Origem: Revista O Cristão – Ana, Mical, Abigail, Bate-Seba
Ana
“Abundância de mantimento há na lavoura do pobre” (Pv 13:23). Noemi, cuja história precede a de Ana, já demonstrou isso. Em seus dias ela tinha apenas uma parte muito pequena da Palavra escrita de Deus, mas essa pequena parte despertou em sua alma a fé na bondade e graça de Deus. Ele providenciou a necessidade de Ana e a de Rute, e também levantou Boaz para cumprir Seus propósitos de misericórdia para com elas. A fé delas agiu sobre isso, e essas pobres viúvas obtiveram uma rica colheita. Que testemunho contra aqueles que agora possuem toda a Palavra de Deus, mas por causa da incredulidade não colhem nada!

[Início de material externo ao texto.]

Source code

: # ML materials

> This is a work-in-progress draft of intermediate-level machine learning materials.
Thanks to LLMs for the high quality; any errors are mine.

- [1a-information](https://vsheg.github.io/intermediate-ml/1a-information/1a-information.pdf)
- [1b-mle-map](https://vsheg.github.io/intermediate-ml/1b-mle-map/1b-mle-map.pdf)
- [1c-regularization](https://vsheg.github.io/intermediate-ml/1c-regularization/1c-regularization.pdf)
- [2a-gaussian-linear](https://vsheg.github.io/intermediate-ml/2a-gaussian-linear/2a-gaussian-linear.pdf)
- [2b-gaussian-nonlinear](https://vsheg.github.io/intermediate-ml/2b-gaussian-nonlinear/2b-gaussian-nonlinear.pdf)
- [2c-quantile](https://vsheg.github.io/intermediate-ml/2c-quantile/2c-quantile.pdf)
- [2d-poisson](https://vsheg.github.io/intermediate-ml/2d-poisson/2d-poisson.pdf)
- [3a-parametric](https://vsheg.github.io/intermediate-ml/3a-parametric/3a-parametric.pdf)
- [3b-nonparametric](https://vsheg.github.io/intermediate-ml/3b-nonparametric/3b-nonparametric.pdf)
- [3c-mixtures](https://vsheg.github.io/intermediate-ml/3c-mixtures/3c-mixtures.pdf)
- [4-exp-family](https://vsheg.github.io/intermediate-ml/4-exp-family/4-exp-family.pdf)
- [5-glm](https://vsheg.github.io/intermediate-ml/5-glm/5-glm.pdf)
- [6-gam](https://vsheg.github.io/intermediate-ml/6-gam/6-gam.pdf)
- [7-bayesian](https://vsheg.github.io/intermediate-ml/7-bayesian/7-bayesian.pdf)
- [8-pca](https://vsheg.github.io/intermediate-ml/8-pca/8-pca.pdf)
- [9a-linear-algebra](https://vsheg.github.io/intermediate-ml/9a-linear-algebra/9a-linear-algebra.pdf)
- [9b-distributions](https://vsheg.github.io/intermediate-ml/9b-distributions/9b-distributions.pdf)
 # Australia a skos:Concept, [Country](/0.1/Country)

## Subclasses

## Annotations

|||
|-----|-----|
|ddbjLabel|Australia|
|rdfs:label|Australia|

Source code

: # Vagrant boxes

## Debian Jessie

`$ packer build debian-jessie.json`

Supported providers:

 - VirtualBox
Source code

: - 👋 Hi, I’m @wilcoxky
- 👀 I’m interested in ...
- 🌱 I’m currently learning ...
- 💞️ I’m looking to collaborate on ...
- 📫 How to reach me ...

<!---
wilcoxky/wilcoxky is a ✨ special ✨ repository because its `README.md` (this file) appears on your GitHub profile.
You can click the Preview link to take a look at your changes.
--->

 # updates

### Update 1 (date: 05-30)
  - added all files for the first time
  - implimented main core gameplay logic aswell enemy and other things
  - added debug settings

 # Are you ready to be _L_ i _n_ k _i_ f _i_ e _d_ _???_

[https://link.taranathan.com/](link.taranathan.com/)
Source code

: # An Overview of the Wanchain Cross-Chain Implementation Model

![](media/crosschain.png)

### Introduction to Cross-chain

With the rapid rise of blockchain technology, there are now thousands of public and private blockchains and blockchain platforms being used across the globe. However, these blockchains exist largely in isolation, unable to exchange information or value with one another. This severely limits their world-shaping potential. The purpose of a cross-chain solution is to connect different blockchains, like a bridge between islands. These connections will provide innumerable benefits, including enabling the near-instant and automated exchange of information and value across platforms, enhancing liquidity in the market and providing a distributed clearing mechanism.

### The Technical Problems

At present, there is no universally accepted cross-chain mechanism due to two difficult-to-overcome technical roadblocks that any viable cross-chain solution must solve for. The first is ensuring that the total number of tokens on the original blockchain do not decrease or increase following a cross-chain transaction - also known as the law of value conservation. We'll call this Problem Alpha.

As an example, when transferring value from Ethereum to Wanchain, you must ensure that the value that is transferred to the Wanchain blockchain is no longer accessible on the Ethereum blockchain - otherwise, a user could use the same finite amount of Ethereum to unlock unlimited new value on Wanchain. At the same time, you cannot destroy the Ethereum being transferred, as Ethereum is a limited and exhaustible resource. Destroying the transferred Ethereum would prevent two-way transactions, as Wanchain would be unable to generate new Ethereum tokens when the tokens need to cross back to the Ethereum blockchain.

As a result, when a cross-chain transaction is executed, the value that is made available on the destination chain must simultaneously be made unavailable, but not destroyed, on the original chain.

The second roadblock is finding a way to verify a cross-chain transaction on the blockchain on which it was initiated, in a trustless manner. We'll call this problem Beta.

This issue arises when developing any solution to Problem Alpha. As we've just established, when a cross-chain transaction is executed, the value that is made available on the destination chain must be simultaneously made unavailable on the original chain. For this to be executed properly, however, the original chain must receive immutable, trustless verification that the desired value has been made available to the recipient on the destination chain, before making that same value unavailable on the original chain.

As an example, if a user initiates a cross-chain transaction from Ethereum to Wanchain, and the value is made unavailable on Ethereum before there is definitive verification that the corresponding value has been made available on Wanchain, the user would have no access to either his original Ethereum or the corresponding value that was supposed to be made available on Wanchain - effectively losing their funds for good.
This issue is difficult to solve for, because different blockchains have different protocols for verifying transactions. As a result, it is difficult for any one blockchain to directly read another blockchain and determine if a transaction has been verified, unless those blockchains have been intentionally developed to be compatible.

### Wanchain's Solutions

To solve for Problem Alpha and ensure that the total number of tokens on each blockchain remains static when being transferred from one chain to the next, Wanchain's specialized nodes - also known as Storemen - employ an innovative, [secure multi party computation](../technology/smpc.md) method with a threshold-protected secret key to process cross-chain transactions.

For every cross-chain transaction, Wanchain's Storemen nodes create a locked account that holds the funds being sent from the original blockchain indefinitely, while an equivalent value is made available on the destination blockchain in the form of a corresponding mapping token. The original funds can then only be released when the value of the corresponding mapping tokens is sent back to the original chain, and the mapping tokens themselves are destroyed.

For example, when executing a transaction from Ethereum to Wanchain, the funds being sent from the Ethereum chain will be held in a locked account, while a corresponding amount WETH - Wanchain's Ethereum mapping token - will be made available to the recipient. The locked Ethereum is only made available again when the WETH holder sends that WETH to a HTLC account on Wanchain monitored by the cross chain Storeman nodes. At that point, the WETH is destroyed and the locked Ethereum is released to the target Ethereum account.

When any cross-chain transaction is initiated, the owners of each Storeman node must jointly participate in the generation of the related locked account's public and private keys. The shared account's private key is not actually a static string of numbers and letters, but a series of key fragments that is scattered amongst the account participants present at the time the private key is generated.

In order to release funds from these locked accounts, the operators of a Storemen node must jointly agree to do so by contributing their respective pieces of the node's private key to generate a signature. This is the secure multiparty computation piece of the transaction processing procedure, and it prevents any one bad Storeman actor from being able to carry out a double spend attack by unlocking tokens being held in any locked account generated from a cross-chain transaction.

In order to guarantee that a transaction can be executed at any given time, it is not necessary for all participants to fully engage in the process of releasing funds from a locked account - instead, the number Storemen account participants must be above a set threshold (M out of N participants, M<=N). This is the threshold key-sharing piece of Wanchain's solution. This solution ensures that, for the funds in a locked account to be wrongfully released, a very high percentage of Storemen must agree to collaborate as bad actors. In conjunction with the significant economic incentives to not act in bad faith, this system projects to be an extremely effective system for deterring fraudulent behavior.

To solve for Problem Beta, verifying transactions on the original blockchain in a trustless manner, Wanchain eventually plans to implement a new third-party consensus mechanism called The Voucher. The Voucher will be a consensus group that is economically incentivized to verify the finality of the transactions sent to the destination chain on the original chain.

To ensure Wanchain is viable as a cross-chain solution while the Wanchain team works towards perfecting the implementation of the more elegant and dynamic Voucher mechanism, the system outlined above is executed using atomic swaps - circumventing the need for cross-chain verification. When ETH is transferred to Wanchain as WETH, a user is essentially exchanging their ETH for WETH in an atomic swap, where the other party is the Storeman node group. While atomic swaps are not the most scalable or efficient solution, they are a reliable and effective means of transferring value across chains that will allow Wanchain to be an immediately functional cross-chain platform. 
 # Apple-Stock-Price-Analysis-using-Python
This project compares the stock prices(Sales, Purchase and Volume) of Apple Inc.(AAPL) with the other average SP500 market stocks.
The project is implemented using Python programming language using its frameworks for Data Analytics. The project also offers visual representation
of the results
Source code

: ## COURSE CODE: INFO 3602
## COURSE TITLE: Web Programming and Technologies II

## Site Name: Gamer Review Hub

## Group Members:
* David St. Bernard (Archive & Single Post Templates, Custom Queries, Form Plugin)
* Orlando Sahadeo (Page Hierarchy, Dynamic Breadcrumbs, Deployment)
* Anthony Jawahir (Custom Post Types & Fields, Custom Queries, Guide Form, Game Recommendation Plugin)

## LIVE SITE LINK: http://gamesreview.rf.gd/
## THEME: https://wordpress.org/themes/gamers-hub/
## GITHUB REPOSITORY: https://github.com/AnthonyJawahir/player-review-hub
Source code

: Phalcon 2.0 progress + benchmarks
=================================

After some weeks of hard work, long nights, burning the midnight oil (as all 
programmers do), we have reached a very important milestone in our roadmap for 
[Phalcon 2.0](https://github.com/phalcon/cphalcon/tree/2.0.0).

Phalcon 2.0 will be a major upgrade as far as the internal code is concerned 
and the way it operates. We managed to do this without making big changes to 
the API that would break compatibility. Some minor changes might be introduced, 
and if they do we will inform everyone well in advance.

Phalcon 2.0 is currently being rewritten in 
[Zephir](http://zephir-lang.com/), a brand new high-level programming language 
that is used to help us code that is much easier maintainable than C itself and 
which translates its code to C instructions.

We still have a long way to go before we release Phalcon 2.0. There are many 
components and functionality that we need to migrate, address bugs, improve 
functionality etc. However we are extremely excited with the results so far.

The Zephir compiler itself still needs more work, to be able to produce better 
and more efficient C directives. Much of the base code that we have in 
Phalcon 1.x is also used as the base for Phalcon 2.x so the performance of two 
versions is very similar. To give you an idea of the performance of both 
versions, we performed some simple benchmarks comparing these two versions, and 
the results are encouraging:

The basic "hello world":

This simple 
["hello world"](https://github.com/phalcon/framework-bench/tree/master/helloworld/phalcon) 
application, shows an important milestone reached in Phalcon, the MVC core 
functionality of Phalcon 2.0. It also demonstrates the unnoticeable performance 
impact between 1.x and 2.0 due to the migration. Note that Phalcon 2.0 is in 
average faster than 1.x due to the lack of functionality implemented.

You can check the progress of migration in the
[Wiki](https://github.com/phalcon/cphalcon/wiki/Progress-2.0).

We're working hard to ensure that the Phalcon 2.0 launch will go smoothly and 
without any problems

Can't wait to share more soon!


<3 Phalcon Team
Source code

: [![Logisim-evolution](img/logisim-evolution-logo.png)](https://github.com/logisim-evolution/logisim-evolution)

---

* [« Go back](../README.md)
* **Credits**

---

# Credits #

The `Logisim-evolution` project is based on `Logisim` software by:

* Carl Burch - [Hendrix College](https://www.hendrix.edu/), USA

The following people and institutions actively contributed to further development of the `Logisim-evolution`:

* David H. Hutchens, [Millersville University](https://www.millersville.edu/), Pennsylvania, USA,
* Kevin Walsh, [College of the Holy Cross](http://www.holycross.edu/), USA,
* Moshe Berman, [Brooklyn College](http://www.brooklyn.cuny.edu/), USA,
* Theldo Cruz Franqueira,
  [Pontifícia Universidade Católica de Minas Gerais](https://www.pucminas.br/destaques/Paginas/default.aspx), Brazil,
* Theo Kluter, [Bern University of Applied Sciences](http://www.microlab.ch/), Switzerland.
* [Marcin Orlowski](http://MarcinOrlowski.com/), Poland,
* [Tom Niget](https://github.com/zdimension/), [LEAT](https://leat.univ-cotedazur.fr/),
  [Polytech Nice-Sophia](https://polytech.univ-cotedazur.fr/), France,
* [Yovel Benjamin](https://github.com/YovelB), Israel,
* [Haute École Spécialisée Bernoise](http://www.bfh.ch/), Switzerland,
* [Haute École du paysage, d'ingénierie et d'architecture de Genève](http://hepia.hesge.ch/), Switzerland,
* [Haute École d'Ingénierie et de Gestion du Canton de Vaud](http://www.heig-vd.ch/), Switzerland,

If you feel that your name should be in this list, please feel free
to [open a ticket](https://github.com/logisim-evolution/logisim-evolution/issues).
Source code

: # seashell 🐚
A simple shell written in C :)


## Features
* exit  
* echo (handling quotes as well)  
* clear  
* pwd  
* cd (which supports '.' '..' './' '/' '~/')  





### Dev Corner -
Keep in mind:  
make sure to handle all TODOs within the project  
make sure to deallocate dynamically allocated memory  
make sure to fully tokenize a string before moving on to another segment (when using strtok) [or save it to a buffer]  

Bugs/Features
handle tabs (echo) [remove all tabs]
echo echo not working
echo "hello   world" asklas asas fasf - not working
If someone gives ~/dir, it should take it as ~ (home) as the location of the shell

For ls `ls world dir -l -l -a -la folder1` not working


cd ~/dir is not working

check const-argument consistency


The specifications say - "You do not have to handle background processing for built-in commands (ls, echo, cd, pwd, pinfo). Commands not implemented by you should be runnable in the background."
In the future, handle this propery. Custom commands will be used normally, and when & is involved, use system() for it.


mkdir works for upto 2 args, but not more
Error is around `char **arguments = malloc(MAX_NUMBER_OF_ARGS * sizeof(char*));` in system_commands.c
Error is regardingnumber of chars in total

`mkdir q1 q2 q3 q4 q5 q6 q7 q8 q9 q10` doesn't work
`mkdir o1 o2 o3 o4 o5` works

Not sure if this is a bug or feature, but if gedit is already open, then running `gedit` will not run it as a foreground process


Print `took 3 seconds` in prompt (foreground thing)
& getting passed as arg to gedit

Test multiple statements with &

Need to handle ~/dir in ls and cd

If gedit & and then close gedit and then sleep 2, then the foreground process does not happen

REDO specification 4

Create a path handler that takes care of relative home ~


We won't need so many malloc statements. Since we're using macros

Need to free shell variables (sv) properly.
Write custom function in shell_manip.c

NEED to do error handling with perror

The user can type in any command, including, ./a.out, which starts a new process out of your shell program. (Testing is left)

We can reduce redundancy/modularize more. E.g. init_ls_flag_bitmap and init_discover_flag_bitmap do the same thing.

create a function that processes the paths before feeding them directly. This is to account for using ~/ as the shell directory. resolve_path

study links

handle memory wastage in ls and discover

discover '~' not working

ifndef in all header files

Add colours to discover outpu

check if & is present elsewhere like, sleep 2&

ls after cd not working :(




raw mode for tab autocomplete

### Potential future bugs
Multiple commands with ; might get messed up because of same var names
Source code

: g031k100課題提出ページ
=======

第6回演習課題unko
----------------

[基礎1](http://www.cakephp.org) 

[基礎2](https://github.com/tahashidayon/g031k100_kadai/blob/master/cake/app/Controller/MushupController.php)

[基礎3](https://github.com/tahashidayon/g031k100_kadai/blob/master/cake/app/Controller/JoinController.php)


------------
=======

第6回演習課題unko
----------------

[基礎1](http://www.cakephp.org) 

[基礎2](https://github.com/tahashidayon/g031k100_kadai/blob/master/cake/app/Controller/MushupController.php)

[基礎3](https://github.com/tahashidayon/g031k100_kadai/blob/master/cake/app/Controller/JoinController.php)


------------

O livro de Rute nos mostra em figura uma alma trazida a um novo relacionamento com Deus pela fé por meio da redenção. A história de Ana segue e nos mostra como esses novos relacionamentos se tornam mais profundamente valorizados e apreciados. Ambas eram mulheres de fé e eram ternamente amadas. No entanto, Ana estava nas profundezas da tristeza, enquanto Rute estava feliz. Por que isso aconteceu, e que instrução há nisso para nós?
Propósitos na encarnação
Em Hebreus 2:14-18 aprendemos um propósito duplo na encarnação do Filho de Deus. Ele veio em carne para fazer propiciação pelos pecados do povo e obter para eles a redenção eterna. Mas também, “nos dias de Sua carne” (Hb 5:7), Ele sofreu sendo tentado (à parte do pecado) e assim entrou em todas as aflições de Seu povo, para que pudesse socorrê-los em todas as suas tentações. Esses dois propósitos devem ser mantidos claramente diante da alma: (1) que a redenção é perfeita e segura e (2) que a ajuda adequada em todas as angústias é, ao mesmo tempo, assegurada. Ambos são provas para o homem, seja ele um pecador ansioso ou um santo provado, da provisão abundante feita por Deus em Cristo Jesus. A história de Rute ilustra o primeiro propósito, enquanto a de Ana mostra a necessidade da segunda. Portanto, não basta terminar com a história de Rute; precisamos seguir em frente para a de Ana. Por toda a Escritura temos essas distinções importantes quanto à experiência mantida. Os cânticos de gozo, os adufes e as danças quando o povo de Israel foi totalmente libertado do Egito se encaixam perfeitamente no final do livro de Rute. Os três dias sem água e a amargura em Mara (Êx 15:22-27) estão mais de acordo com os livros de Samuel.
Rute e Ana
Assim, encontramos essas coisas repetidas com grande variedade de detalhes, mas com perfeita unidade de propósito. Rute e Noemi se regozijam perante o Senhor, mas Ana, antes que ela possa cantar, deve derramar sua alma em segredo perante o Rei e chorar amargamente. Qual é então o propósito de Deus nisso? Vamos encontrá-lo expresso em breves termos, mas mais explícitos, no Salmo 81:7. No versículo 6 temos a grande libertação efetuada pela redenção. Falando de Israel, o Senhor diz: “Tirei de seus ombros a carga; as suas mãos ficaram livres dos cestos”. Eles estavam livres, não mais trabalhando sob o chicote de Faraó e seu povo, e o dia de sua libertação foi o dia de seu noivado com Jeová (Jr 2:2). Mas no versículo 7 é outra coisa: “Clamaste na angústia, e te livrei; respondi-te do lugar oculto dos trovões”. Aqui está o problema que estamos considerando, mas por que “o lugar secreto do trovão” (TB)? A forma da expressão é marcante e evidentemente destinada a despertar a atenção. Não é meramente a linguagem elevada da poesia. Ana, descobriremos, obteve sua resposta no e vindo do “lugar secreto do trovão”. Ela teve que abandonar todas as esperanças das leis naturais, e isso dá sentido e força a essa marcante expressão. Jó descreve bem o poder de Deus conforme manifestado na natureza. Ele expõe isso em estilo magnífico em sua resposta a Bildade em Jó 26. O último é o versículo que coroa tudo: “Eis que estes são os limites de Seus caminhos; mas que sussurro de palavra ouvimos d’Ele! E o trovão de Seu poder, quem pode entender?” (Jó 26:14 – JND).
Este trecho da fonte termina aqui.